これがお肌に水分量を保てない、化粧水+乳液で乾燥が防ぎにくい理由です。

乳液等で必要以上に油分を与えると、角質層は水分と油分のバランスが崩れた状態になってしまいます。毎日のスキンケアが本来のお肌の姿とかけ離れた状態にしてしまうものでは、保湿できないのはもちろん、美しいお肌を手に入れることはできないのではないでしょうか…

(※一般的にご説明したもので、特定の「化粧水」・「乳液」を示したものではありません)

NMF

NMF(Natural Moisturizing Factor)と呼ばれる「天然保湿因子」もお肌の保湿に重要な役割を果たします。角質層では角質細胞内とそれを取り巻く細胞間脂質に存在します。 NMFは真皮で生まれた細胞が角化する過程でタンパク質が分解されて作られる、水分を取り込む「吸湿性」と掴んだ水分を放しにくい「保湿性」に優れた、アミノ酸・PCA(ピロリドンカルボン酸)・乳酸塩・尿素・ミネラル等を総称したものです。

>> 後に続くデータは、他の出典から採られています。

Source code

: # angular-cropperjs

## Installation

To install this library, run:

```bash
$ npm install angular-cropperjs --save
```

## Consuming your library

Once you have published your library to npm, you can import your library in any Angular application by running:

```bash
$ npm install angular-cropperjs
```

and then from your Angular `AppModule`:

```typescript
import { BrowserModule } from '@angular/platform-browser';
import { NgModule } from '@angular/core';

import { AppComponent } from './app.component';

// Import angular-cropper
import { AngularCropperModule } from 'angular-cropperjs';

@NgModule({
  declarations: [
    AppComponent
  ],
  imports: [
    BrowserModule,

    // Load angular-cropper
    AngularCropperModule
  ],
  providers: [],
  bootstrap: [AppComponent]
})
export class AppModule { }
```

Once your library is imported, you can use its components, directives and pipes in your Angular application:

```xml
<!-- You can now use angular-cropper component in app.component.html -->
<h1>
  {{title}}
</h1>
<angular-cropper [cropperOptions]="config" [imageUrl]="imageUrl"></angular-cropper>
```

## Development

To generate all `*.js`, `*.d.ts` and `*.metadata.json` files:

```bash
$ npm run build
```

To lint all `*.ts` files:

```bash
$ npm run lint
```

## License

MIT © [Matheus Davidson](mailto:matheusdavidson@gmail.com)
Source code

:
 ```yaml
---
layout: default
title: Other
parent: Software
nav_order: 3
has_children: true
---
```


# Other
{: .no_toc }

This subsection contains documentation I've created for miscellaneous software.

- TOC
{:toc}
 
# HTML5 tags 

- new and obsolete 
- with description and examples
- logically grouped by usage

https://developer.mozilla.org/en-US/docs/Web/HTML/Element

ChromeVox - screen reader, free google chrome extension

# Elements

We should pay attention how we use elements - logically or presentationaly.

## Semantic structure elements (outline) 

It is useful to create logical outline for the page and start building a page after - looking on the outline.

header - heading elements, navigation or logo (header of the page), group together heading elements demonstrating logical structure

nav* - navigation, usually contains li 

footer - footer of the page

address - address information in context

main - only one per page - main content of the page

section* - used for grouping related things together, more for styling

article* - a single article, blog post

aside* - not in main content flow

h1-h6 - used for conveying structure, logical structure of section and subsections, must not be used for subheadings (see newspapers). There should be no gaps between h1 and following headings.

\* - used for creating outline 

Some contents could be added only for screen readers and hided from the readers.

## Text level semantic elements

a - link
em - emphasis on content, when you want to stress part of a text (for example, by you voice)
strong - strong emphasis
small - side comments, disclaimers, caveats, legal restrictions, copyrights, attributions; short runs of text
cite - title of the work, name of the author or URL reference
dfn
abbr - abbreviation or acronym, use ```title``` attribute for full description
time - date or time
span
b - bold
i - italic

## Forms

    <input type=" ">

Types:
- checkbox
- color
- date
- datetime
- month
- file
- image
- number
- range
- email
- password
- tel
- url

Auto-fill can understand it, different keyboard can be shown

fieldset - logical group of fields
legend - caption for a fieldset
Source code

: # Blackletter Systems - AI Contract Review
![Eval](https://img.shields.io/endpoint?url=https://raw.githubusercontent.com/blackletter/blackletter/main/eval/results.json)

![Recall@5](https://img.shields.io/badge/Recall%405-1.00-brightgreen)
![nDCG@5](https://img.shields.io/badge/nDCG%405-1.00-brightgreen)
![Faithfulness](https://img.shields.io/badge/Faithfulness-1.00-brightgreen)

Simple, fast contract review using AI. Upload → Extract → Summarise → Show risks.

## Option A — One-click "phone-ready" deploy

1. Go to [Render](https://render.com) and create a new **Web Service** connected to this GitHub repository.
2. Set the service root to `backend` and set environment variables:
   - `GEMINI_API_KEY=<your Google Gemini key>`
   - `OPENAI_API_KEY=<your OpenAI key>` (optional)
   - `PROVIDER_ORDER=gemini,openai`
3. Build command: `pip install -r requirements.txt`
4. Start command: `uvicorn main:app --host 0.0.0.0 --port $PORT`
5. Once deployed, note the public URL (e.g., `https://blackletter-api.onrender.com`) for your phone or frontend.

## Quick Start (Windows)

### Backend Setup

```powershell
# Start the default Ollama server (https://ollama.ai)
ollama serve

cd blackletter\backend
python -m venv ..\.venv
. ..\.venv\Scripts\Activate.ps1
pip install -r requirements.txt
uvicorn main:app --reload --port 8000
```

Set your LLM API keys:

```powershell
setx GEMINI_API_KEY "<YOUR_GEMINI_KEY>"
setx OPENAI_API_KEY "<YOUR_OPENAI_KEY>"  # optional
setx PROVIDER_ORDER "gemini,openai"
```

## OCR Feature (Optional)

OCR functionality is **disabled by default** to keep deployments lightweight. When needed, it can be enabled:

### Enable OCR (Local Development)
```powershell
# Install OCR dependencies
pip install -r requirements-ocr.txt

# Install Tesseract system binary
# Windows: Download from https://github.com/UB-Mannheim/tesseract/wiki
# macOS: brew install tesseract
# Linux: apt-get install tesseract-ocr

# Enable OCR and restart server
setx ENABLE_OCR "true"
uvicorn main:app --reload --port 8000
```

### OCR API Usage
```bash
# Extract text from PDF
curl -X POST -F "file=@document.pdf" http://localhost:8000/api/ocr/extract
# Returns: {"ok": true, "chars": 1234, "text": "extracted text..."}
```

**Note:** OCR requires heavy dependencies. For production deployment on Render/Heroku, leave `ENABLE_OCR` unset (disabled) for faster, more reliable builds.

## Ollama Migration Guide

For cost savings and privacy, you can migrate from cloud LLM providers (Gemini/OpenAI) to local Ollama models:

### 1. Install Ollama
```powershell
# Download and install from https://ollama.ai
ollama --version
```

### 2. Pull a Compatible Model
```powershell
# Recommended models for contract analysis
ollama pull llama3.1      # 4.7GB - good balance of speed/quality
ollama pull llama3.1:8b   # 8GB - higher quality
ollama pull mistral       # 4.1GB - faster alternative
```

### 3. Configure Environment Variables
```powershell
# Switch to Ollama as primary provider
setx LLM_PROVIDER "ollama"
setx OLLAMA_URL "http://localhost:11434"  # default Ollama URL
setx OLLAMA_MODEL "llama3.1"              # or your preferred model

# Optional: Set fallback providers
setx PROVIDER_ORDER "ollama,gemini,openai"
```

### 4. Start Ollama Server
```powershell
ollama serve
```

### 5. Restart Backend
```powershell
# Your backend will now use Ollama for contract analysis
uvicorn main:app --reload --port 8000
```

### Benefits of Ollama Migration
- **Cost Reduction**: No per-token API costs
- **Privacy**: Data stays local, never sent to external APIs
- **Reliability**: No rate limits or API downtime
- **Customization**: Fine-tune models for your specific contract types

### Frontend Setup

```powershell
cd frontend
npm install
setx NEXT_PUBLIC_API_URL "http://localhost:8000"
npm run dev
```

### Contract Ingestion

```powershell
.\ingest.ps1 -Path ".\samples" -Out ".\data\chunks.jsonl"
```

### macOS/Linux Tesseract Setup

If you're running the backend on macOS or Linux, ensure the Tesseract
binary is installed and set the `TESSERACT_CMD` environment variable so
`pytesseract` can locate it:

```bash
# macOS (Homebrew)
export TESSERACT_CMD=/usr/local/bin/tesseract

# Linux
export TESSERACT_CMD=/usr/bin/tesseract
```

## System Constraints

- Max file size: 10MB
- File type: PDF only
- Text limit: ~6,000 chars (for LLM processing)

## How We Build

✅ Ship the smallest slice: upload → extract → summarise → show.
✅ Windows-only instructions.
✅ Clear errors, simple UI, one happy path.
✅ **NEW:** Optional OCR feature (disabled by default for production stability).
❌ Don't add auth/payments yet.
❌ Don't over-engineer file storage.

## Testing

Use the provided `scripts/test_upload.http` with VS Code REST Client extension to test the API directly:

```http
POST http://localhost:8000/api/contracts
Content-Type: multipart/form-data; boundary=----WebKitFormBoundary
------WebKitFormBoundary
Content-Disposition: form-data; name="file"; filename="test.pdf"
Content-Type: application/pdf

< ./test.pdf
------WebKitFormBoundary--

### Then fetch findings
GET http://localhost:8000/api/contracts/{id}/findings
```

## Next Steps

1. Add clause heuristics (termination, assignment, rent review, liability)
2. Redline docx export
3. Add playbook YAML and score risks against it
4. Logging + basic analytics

角質細胞内部にもNMFが存在することで水分が保たれやすくなる仕組みがあり、水分が不足すると弾力がなくなり硬く干からびた状態に近くなります。 周囲の細胞間脂質との接着密度も低くなり、お肌の透明感も失われます。お風呂に入ると角質は水分を吸収して一旦は「ふやけた状態」になって潤った様に感じられますが、 お風呂から上がるとどんどん蒸発し始めて、また元の乾いた状態に戻ります。やはりNMFの働き以上には角質細胞内部に水分を留めて置くことはできません

新陳代謝機能の低下やターンオーバーサイクルの乱れ等から上手くNMFが作られないと角質層の水分保持能力が低下します。また、過度のお手入れや過剰な洗顔もNMFを減少させてしまう原因となります。

皮脂

皮脂は皮脂腺から分泌される脂質で、汗などと混じりあって皮脂膜の形でお肌の表面を薄っすらと覆います。皮脂は脂肪酸を含んでいてお肌表面を弱酸性に保ち、付着するウィルスや病原菌が繁殖しないようにしています。また、耐水性を保つ役割もあります。

皮脂や汗は皮膚常在菌の活動の源となり、その結果の産生物質が更に皮脂や汗と混じり合い、お肌表面をしっとり柔軟にさせて細胞間脂質の流失を防いだり、摩擦を減らしてお肌表面が傷つくのを防いだりしてお肌の保湿システムを守るのにも役立つ天然のクリームです。

皮脂は、分泌が多すぎるとテカリの原因にもなり、アクネ菌(プロピオニバクテリア)が増殖して炎症を起こすとニキビができるので、汚いもの・嫌われものに思われがちですが、反対に少なすぎるとお肌は傷つきカサついて肌荒れを起こしてしまいます。また、お肌がアルカリ性に傾くとアルカリ性を好む病原菌が付着して増殖し始め、お肌だけでなく身体にも重大なトラブルを引き起こしてしまう可能性があります。清潔さを保つのは良いことですが、洗顔などで必要以上に皮脂を取り除いてしまわないことが大切です。